ENTRIES SHOWN:
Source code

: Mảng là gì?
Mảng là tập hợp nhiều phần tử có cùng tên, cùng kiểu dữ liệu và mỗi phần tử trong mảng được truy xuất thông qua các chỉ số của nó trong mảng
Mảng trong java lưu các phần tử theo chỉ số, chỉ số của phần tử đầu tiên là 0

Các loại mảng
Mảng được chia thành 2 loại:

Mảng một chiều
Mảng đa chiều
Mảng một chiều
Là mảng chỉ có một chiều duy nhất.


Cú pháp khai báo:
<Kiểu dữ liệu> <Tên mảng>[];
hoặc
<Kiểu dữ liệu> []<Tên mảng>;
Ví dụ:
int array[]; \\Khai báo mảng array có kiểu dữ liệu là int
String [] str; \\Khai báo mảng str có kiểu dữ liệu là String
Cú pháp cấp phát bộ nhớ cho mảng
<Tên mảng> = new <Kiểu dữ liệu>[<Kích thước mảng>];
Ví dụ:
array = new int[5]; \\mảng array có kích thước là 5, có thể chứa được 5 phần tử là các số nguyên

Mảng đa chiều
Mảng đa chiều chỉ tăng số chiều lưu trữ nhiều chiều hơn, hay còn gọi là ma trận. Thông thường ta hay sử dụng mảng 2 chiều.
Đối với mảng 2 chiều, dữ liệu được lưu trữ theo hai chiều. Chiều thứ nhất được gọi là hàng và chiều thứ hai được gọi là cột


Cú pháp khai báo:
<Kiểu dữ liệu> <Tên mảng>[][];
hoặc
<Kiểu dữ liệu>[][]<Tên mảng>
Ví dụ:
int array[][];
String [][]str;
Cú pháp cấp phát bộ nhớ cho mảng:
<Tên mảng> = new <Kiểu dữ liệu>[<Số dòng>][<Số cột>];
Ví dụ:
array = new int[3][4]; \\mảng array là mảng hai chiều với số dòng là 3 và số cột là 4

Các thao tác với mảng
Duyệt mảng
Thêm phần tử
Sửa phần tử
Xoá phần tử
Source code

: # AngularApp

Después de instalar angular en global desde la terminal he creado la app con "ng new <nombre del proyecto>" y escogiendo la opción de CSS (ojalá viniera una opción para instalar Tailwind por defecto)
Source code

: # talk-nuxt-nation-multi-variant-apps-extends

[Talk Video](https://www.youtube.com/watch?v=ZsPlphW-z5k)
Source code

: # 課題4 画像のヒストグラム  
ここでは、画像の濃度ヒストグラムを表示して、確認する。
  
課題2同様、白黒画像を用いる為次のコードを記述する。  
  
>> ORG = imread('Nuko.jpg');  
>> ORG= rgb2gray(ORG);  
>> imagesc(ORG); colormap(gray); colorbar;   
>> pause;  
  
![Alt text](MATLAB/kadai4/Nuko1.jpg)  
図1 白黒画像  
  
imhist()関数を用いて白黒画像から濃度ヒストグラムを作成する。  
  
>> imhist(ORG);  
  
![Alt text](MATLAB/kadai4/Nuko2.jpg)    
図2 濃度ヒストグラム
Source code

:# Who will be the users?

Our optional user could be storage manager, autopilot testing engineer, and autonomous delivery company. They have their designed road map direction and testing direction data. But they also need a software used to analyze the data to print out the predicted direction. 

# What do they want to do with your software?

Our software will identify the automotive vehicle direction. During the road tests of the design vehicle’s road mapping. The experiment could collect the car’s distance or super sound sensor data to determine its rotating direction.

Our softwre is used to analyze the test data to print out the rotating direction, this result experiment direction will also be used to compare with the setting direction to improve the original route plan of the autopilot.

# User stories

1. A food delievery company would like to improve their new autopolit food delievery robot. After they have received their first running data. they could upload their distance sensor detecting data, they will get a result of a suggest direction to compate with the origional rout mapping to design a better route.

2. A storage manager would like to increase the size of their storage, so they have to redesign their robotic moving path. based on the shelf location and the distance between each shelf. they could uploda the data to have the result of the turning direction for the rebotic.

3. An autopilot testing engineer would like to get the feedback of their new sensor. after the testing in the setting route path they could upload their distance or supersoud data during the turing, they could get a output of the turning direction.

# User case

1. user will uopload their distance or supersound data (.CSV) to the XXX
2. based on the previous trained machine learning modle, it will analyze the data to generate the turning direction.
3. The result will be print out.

TASK OBJECTIVE: One line above contains "1. A food delievery". Output that line and each one after it, word for word, and nothing else.

EXERCISE RESULT:
1. A food delievery company would like to improve their new autopolit food delievery robot. After they have received their first running data. they could upload their distance sensor detecting data, they will get a result of a suggest direction to compate with the origional rout mapping to design a better route.

2. A storage manager would like to increase the size of their storage, so they have to redesign their robotic moving path. based on the shelf location and the distance between each shelf. they could uploda the data to have the result of the turning direction for the rebotic.

3. An autopilot testing engineer would like to get the feedback of their new sensor. after the testing in the setting route path they could upload their distance or supersoud data during the turing, they could get a output of the turning direction.

# User case

1. user will uopload their distance or supersound data (.CSV) to the XXX
2. based on the previous trained machine learning modle, it will analyze the data to generate the turning direction.
3. The result will be print out.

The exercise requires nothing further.